§ DATASET ENTRIES:
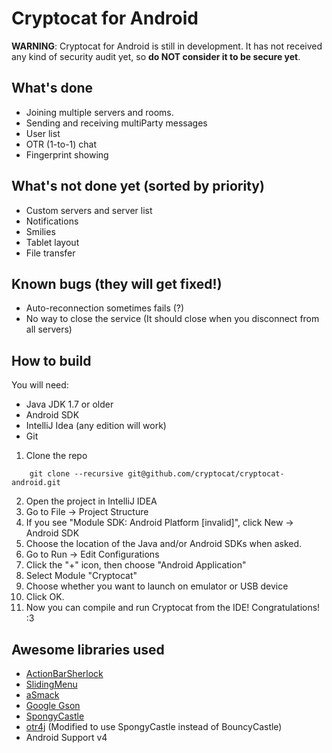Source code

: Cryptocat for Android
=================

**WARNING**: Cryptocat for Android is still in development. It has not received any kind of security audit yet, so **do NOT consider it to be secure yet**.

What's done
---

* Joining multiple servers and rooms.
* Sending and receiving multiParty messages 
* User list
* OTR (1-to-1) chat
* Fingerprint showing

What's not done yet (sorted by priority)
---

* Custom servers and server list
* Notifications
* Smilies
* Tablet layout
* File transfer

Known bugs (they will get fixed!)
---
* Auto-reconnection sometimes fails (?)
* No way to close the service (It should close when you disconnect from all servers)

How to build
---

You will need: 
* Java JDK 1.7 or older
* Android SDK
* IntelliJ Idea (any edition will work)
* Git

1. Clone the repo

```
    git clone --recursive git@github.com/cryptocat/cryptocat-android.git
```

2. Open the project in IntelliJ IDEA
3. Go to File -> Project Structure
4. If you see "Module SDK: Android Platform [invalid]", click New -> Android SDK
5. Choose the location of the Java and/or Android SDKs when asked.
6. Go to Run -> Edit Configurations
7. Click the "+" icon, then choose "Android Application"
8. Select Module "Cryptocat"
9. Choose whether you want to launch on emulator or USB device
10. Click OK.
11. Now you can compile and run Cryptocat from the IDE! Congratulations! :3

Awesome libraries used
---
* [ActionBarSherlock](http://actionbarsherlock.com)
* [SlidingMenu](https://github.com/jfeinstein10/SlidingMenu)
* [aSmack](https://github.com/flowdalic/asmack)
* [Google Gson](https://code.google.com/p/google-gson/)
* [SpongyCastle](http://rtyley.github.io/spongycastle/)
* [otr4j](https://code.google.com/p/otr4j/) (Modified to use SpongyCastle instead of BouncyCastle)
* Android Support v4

§ THE TASK:
Report each line above containing the string "done".

§ TASK SOLUTION:
What's done
What's not done yet (sorted by priority)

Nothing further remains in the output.